Material shown:
══════════════════════════════

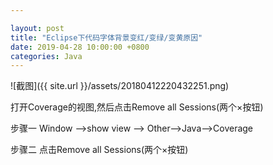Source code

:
 ```yaml
---

layout: post 
title: "Eclipse下代码字体背景变红/变绿/变黄原因" 
date: 2019-04-28 10:00:00 +0800
categories: Java
---
```


![截图]({{ site.url }}/assets/20180412220432251.png)

打开Coverage的视图,然后点击Remove all Sessions(两个×按钮)

步骤一 Window ——>show view ——> Other——>Java——>Coverage

步骤二 点击Remove all Sessions(两个×按钮)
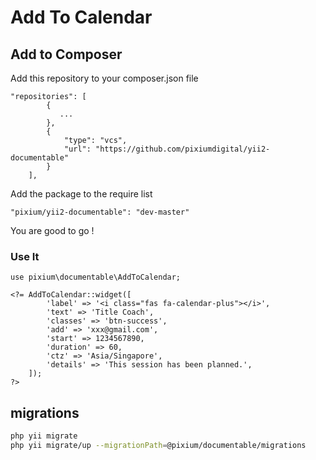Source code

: # Add To Calendar

## Add to Composer

Add this repository to your composer.json file

```
"repositories": [
        {
           ...
        },
        {
            "type": "vcs",
            "url": "https://github.com/pixiumdigital/yii2-documentable"
        }
    ],
```

Add the package to the require list
```
"pixium/yii2-documentable": "dev-master"
```

You are good to go !


### Use It

```
use pixium\documentable\AddToCalendar;

<?= AddToCalendar::widget([
        'label' => '<i class="fas fa-calendar-plus"></i>',
        'text' => 'Title Coach',
        'classes' => 'btn-success',
        'add' => 'xxx@gmail.com',
        'start' => 1234567890,
        'duration' => 60,
        'ctz' => 'Asia/Singapore',
        'details' => 'This session has been planned.',
    ]); 
?>
```

## migrations

```sh
php yii migrate
php yii migrate/up --migrationPath=@pixium/documentable/migrations
```


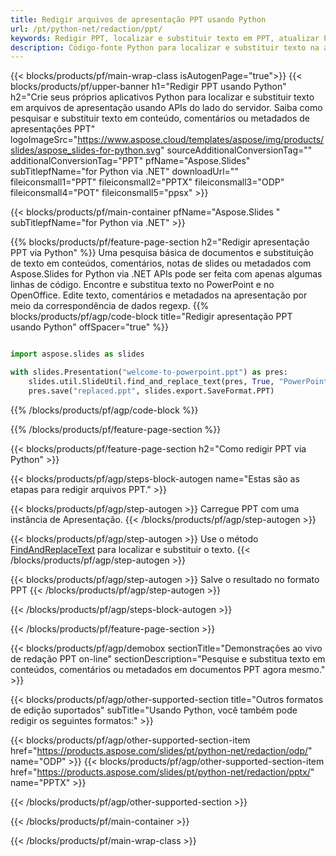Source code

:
 ```yaml
---
title: Redigir arquivos de apresentação PPT usando Python
url: /pt/python-net/redaction/ppt/
keywords: Redigir PPT, localizar e substituir texto em PPT, atualizar PPT Apresentação
description: Código-fonte Python para localizar e substituir texto na apresentação PPT.
---
```


{{< blocks/products/pf/main-wrap-class isAutogenPage="true">}}
{{< blocks/products/pf/upper-banner h1="Redigir PPT usando Python" h2="Crie seus próprios aplicativos Python para localizar e substituir texto em arquivos de apresentação usando APIs do lado do servidor. Saiba como pesquisar e substituir texto em conteúdo, comentários ou metadados de apresentações PPT" logoImageSrc="https://www.aspose.cloud/templates/aspose/img/products/slides/aspose_slides-for-python.svg" sourceAdditionalConversionTag="" additionalConversionTag="PPT" pfName="Aspose.Slides" subTitlepfName="for Python via .NET" downloadUrl="" fileiconsmall1="PPT" fileiconsmall2="PPTX" fileiconsmall3="ODP" fileiconsmall4="POT" fileiconsmall5="ppsx" >}}

{{< blocks/products/pf/main-container pfName="Aspose.Slides " subTitlepfName="for Python via .NET" >}}

{{% blocks/products/pf/feature-page-section  h2="Redigir apresentação PPT via Python" %}}
Uma pesquisa básica de documentos e substituição de texto em conteúdos, comentários, notas de slides ou metadados com Aspose.Slides for Python via .NET APIs pode ser feita com apenas algumas linhas de código. Encontre e substitua texto no PowerPoint e no OpenOffice. Edite texto, comentários e metadados na apresentação por meio da correspondência de dados regexp.
{{% blocks/products/pf/agp/code-block title="Redigir apresentação PPT usando Python" offSpacer="true" %}}

```py

import aspose.slides as slides

with slides.Presentation("welcome-to-powerpoint.ppt") as pres:
    slides.util.SlideUtil.find_and_replace_text(pres, True, "PowerPoint", "Aspose.Slides", None)
    pres.save("replaced.ppt", slides.export.SaveFormat.PPT)
```

{{% /blocks/products/pf/agp/code-block %}}

{{% /blocks/products/pf/feature-page-section %}}

{{< blocks/products/pf/feature-page-section  h2="Como redigir PPT via Python" >}}

{{< blocks/products/pf/agp/steps-block-autogen name="Estas são as etapas para redigir arquivos PPT." >}}

{{< blocks/products/pf/agp/step-autogen >}}
Carregue PPT com uma instância de Apresentação.
{{< /blocks/products/pf/agp/step-autogen >}}

{{< blocks/products/pf/agp/step-autogen >}}
Use o método [FindAndReplaceText](https://reference.aspose.com/slides/python-net/aspose.slides.util/slideutil/) para localizar e substituir o texto.
{{< /blocks/products/pf/agp/step-autogen >}}

{{< blocks/products/pf/agp/step-autogen >}}
Salve o resultado no formato PPT
{{< /blocks/products/pf/agp/step-autogen >}}

{{< /blocks/products/pf/agp/steps-block-autogen >}}

{{< /blocks/products/pf/feature-page-section >}}

{{< blocks/products/pf/agp/demobox sectionTitle="Demonstrações ao vivo de redação PPT on-line" sectionDescription="Pesquise e substitua texto em conteúdos, comentários ou metadados em documentos PPT agora mesmo." >}}

{{< blocks/products/pf/agp/other-supported-section title="Outros formatos de edição suportados" subTitle="Usando Python, você também pode redigir os seguintes formatos:" >}}

{{< blocks/products/pf/agp/other-supported-section-item href="https://products.aspose.com/slides/pt/python-net/redaction/odp/" name="ODP" >}}
{{< blocks/products/pf/agp/other-supported-section-item href="https://products.aspose.com/slides/pt/python-net/redaction/pptx/" name="PPTX" >}}


{{< /blocks/products/pf/agp/other-supported-section >}}

{{< /blocks/products/pf/main-container >}}
    
{{< /blocks/products/pf/main-wrap-class >}}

══════════════════════════════

Required work: Which of the lines above include the word "documentable"? Copy each of them.

Answer:
            "url": "https://github.com/pixiumdigital/yii2-documentable"
"pixium/yii2-documentable": "dev-master"
use pixium\documentable\AddToCalendar;
php yii migrate/up --migrationPath=@pixium/documentable/migrations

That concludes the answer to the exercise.